Growing up, almost every baseball player was told to take the next pitch if they had 3 balls and no strikes against them. The idea behind that philosophy is that the chance of getting on base with that count is very high because the pitcher only has one more shot to hit the zone before walking the batter. 

What about for Major League hitters?

 Photo Credit: Pierre Etienne Vachon

Photo Credit: Pierre Etienne Vachon

Surely they have the green light, right?

Not necessarily.

Numbers show that MLB hitters only swing 7.6% of the time when in a 3-0 count. In fact, from 2009 to 2015 there were just over 3,500 swings at 3-0 pitches.

But what happens when a batter swings at a 3-0 pitch?

When batters have put the ball in play, the result has been in their favor. From that same timeframe of 2009-2015, players had a Batting Average of Balls in Play (BABIP) of .353. That’s astonishing, considering they didn't even think about swinging at the previous 3 pitches. 

This happens in largely because on a 3-0 count, the pitcher is going to trust their most used pitch to get a strike over the plate: their fastball. 94.7% of the time that a pitcher was in a 3-0 count from 2009-2014 they threw a fastball. With such a high percentage of fastballs thrown in 3-0 counts, batters can be all but certain that their next pitch is going to be in the zone.

 Photo Credit: Jose Morales

Photo Credit: Jose Morales

However, are these numbers successful enough to promote more swings on 3-0?

During 3-0 counts, only 33% of the next pitches have resulted in a ball. Even in scenarios where the result of the fourth pitch is a strike, the batter is still in a favorable count of 3-1.

Game situations also come into play. Depending on what is happening in a game, certain players may or may not get the green light. For instance, 76% of 3-0 swings come between innings 1-6.

There are a few rare occasions when a player will swing at a 3-0 pitch late in a game. In 2014, Reds manager Bryan Price said, “In a tie game, Votto has the green light on 3-0.” That was after Joey Votto hit a game-winning home run on a 3-0 fastball. Game situation and where a batter is in the lineup both play key roles in a manager giving, or not giving, the green light on a 3-0 pitch. 
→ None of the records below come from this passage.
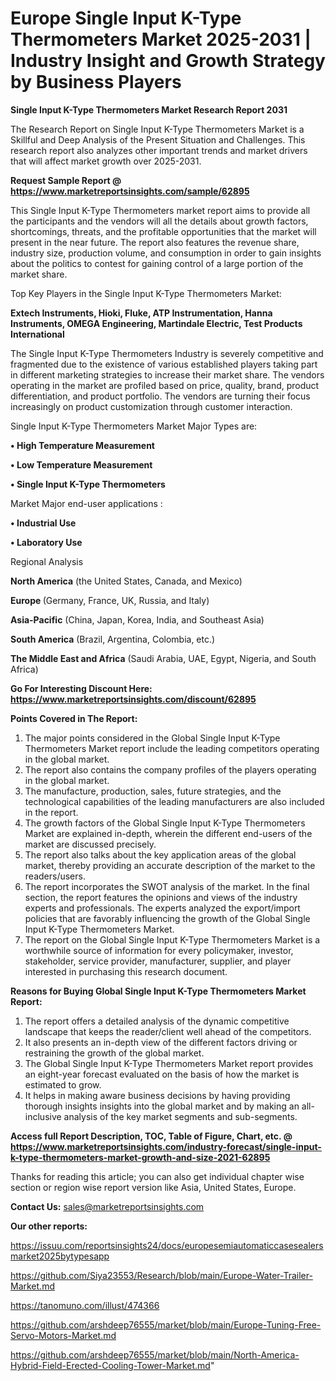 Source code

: # Europe Single Input K-Type Thermometers Market 2025-2031 | Industry Insight and Growth Strategy by Business Players

<strong>Single Input K-Type Thermometers Market Research Report 2031</strong>

The Research Report on Single Input K-Type Thermometers Market is a Skillful and Deep Analysis of the Present Situation and Challenges. This research report also analyzes other important trends and market drivers that will affect market growth over 2025-2031.

<strong>Request Sample Report @ <a href=https://www.marketreportsinsights.com/sample/62895>https://www.marketreportsinsights.com/sample/62895</a></strong>

This Single Input K-Type Thermometers market report aims to provide all the participants and the vendors will all the details about growth factors, shortcomings, threats, and the profitable opportunities that the market will present in the near future. The report also features the revenue share, industry size, production volume, and consumption in order to gain insights about the politics to contest for gaining control of a large portion of the market share.

Top Key Players in the Single Input K-Type Thermometers Market:

<strong>Extech Instruments, Hioki, Fluke, ATP Instrumentation, Hanna Instruments, OMEGA Engineering, Martindale Electric, Test Products International</strong>

The Single Input K-Type Thermometers Industry is severely competitive and fragmented due to the existence of various established players taking part in different marketing strategies to increase their market share. The vendors operating in the market are profiled based on price, quality, brand, product differentiation, and product portfolio. The vendors are turning their focus increasingly on product customization through customer interaction.

Single Input K-Type Thermometers Market Major Types are:

<strong>• High Temperature Measurement

• Low Temperature Measurement

• Single Input K-Type Thermometers</strong>

Market Major end-user applications :

<strong>• Industrial Use

• Laboratory Use</strong>

Regional Analysis

</u><strong><b>North America</b></strong> (the United States, Canada, and Mexico)

<strong><b>Europe </b></strong>(Germany, France, UK, Russia, and Italy)

<strong><b>Asia-Pacific</b></strong> (China, Japan, Korea, India, and Southeast Asia)

<strong><b>South America</b></strong> (Brazil, Argentina, Colombia, etc.)

<strong><b>The Middle East and Africa</b></strong> (Saudi Arabia, UAE, Egypt, Nigeria, and South Africa)

<strong>Go For Interesting Discount Here: <a href=https://www.marketreportsinsights.com/discount/62895>https://www.marketreportsinsights.com/discount/62895</a></strong>

<strong>Points Covered in The Report:</strong>
<ol>
  <li>The major points considered in the Global Single Input K-Type Thermometers Market report include the leading competitors operating in the global market.</li>
  <li>The report also contains the company profiles of the players operating in the global market.</li>
  <li>The manufacture, production, sales, future strategies, and the technological capabilities of the leading manufacturers are also included in the report.</li>
  <li>The growth factors of the Global Single Input K-Type Thermometers Market are explained in-depth, wherein the different end-users of the market are discussed precisely.</li>
  <li>The report also talks about the key application areas of the global market, thereby providing an accurate description of the market to the readers/users.</li>
  <li>The report incorporates the SWOT analysis of the market. In the final section, the report features the opinions and views of the industry experts and professionals. The experts analyzed the export/import policies that are favorably influencing the growth of the Global Single Input K-Type Thermometers Market.</li>
  <li>The report on the Global Single Input K-Type Thermometers Market is a worthwhile source of information for every policymaker, investor, stakeholder, service provider, manufacturer, supplier, and player interested in purchasing this research document.</li>
</ol>
<strong>Reasons for Buying Global Single Input K-Type Thermometers Market Report:</strong>

<ol>
  <li>The report offers a detailed analysis of the dynamic competitive landscape that keeps the reader/client well ahead of the competitors.</li>
  <li>It also presents an in-depth view of the different factors driving or restraining the growth of the global market.</li>
  <li>The Global Single Input K-Type Thermometers Market report provides an eight-year forecast evaluated on the basis of how the market is estimated to grow.</li>
  <li>It helps in making aware business decisions by having providing thorough insights insights into the global market and by making an all-inclusive analysis of the key market segments and sub-segments.</li>
</ol>
<strong>Access full Report Description, TOC, Table of Figure, Chart, etc. @ <a href=https://www.marketreportsinsights.com/industry-forecast/single-input-k-type-thermometers-market-growth-and-size-2021-62895>https://www.marketreportsinsights.com/industry-forecast/single-input-k-type-thermometers-market-growth-and-size-2021-62895</a></strong>


Thanks for reading this article; you can also get individual chapter wise section or region wise report version like Asia, United States, Europe.

<strong>Contact Us:</strong>
sales@marketreportsinsights.com

<strong>Our other reports:</strong>

<a href=https://issuu.com/reportsinsights24/docs/europesemiautomaticcasesealersmarket2025bytypesapp>https://issuu.com/reportsinsights24/docs/europesemiautomaticcasesealersmarket2025bytypesapp</a>

<a href=https://github.com/Siya23553/Research/blob/main/Europe-Water-Trailer-Market.md>https://github.com/Siya23553/Research/blob/main/Europe-Water-Trailer-Market.md</a>

<a href=https://tanomuno.com/illust/474366>https://tanomuno.com/illust/474366</a>

<a href=https://github.com/arshdeep76555/market/blob/main/Europe-Tuning-Free-Servo-Motors-Market.md>https://github.com/arshdeep76555/market/blob/main/Europe-Tuning-Free-Servo-Motors-Market.md</a>

<a href=https://github.com/arshdeep76555/market/blob/main/North-America-Hybrid-Field-Erected-Cooling-Tower-Market.md>https://github.com/arshdeep76555/market/blob/main/North-America-Hybrid-Field-Erected-Cooling-Tower-Market.md</a>"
 Photo Credit: Gerald Klein

Photo Credit: Gerald Klein

So, what's the verdict?

3-0 pitches will be fastballs located in the zone 94.7% of the time. 95.9% of those fastballs in the zone will be down the middle. Batters historically haven't swung much in this batting situation, but when they have, the numbers show tremendous success. As BABIP rises in 3-0 counts, we could possibly see more and more batters take advantage of the unsurprising 3-0 fastball, right down the middle.